The Chatter: Carly Fiorina becomes ninth to file for RPK caucus, House Dems and Bevin announce appointments
12/30/2015 04:38 PM
Former Hewlett Packard CEO Carly Fiorina became the ninth Republican presidential candidate to file for the Republican Party of Kentucky’s March 5 caucus, RPK announced Wednesday.
Fiorina, averaging eighth in recent polling per Real Clear Politics, joins U.S. Sen. Rand Paul, New York real estate mogul Donald Trump, retired neurosurgeon Ben Carson, U.S. Sen. Ted Cruz, former Florida Gov. Jeb Bush, New Jersey Gov. Chris Christie and U.S. Sen. Marco Rubio in the contest.
“Carly Fiorina is a welcome addition to our presidential caucus, and I am pleased that she will compete for the votes of Kentucky Republicans,” RPK Executive Director Mike Biagi said in a statement. “I encourage Democratic and Independent voters to change their registration to Republican by the December 31 deadline so they can vote in the caucus on March 5.”
Steele named House energy committee chairman
House Democratic leaders appointed Rep. Fitz Steele as the chamber’s next Natural Resources and Environment Committee chairman on Wednesday.

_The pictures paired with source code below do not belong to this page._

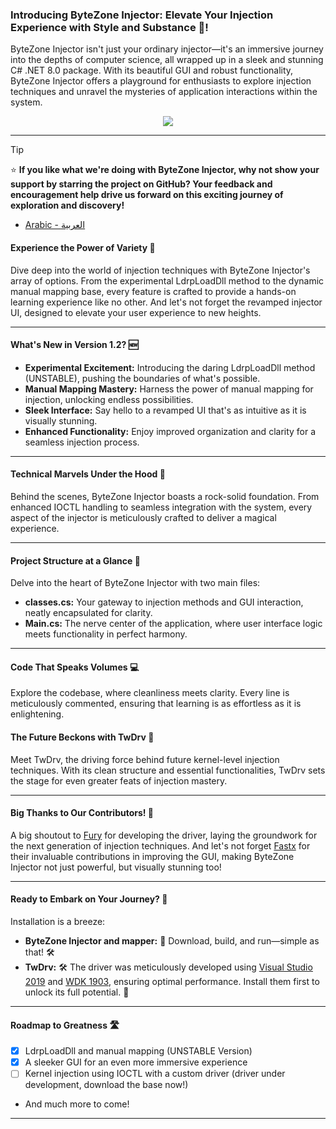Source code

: 
### **Introducing ByteZone Injector:** Elevate Your Injection Experience with Style and Substance 🚀!
ByteZone Injector isn't just your ordinary injector—it's an immersive journey into the depths of computer science, all wrapped up in a sleek and stunning C# .NET 8.0 package. With its beautiful GUI and robust functionality, ByteZone Injector offers a playground for enthusiasts to explore injection techniques and unravel the mysteries of application interactions within the system.


<p align="center">
  <img src="https://github.com/byte-zone/ByteZone_Injector/blob/main/images/image_2024-04-19_050846246.png">
</p>

***
> [!TIP]
> ⭐️ **If you like what we're doing with ByteZone Injector, why not show your support by starring the project on GitHub? Your feedback and encouragement help drive us forward on this exciting journey of exploration and discovery!**
* [Arabic - العربية](https://github.com/byte-zone/ByteZone_Injector/wiki/Home-%7C-AR)





#### Experience the Power of Variety 🎨
Dive deep into the world of injection techniques with ByteZone Injector's array of options. From the experimental LdrpLoadDll method to the dynamic manual mapping base, every feature is crafted to provide a hands-on learning experience like no other. And let's not forget the revamped injector UI, designed to elevate your user experience to new heights.
***
#### **What's New in Version 1.2?** 🆕
- **Experimental Excitement:**  Introducing the daring LdrpLoadDll method (UNSTABLE), pushing the boundaries of what's possible.
- **Manual Mapping Mastery:** Harness the power of manual mapping for injection, unlocking endless possibilities.
- **Sleek Interface:** Say hello to a revamped UI that's as intuitive as it is visually stunning.
- **Enhanced Functionality:** Enjoy improved organization and clarity for a seamless injection process.
***
#### Technical Marvels Under the Hood 🔧
Behind the scenes, ByteZone Injector boasts a rock-solid foundation. From enhanced IOCTL handling to seamless integration with the system, every aspect of the injector is meticulously crafted to deliver a magical experience.
***
#### **Project Structure at a Glance** 📁
Delve into the heart of ByteZone Injector with two main files:
- **classes.cs:** Your gateway to injection methods and GUI interaction, neatly encapsulated for clarity.
- **Main.cs:** The nerve center of the application, where user interface logic meets functionality in perfect harmony.
***
#### **Code That Speaks Volumes** 💻
Explore the codebase, where cleanliness meets clarity. Every line is meticulously commented, ensuring that learning is as effortless as it is enlightening.
#### The Future Beckons with TwDrv 🔮
Meet TwDrv, the driving force behind future kernel-level injection techniques. With its clean structure and essential functionalities, TwDrv sets the stage for even greater feats of injection mastery.
***
#### **Big Thanks to Our Contributors!** 🙏
A big shoutout to [Fury](https://github.com/l0x53) for developing the driver, laying the groundwork for the next generation of injection techniques. And let's not forget [Fastx](https://github.com/FastXSkyline) for their invaluable contributions in improving the GUI, making ByteZone Injector not just powerful, but visually stunning too!
***
#### **Ready to Embark on Your Journey?** 🚀
Installation is a breeze:
- **ByteZone Injector and mapper:** 🚀 Download, build, and run—simple as that! 🛠️
- **TwDrv:** 🛠️ The driver was meticulously developed using [Visual Studio 2019](https://my.visualstudio.com/Downloads?q=visual%20studio%202019&wt.mc_id=o~msft~vscom~older-downloads) and [WDK 1903](https://go.microsoft.com/fwlink/?linkid=2085767), ensuring optimal performance. Install them first to unlock its full potential. 🚀

***
#### **Roadmap to Greatness** 🛣️
- [x] LdrpLoadDll and manual mapping (UNSTABLE Version)
- [x] A sleeker GUI for an even more immersive experience
- [ ] Kernel injection using IOCTL with a custom driver (driver under development, download the base now!)
* And much more to come!
***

The move follows Rep. Jim Gooch’s decision to seek re-election as a Republican, which was announced on Tuesday.
Steele called the appointment “a tremendous honor.”
“It will give me a better chance to serve my district and especially the coal regions both here and in Western Kentucky,” he said in a statement. “I am a firm believer that we can build on Kentucky’s unparalleled beauty and still maintain some of the nation’s lowest electricity rates. That is my goal going forward.”
House Speaker Greg Stumbo said the Hazard Democrat “has built a strong reputation as a defender of sensible environmental laws and is an excellent choice to lead this committee as we ready for the legislative session.”
Steele, who began serving in the state House in 2009, has been a vocal critic of President Barack Obama’s energy policies and serves on the Federal Environmental Regulation Impact Assessment Task Force, which is tasked with studying the impact of federal environmental rule changes in Kentucky.
“The Natural Resources and Environment Committee will play a major role when it comes to reviewing and potentially implementing the findings this task force will have,” he said.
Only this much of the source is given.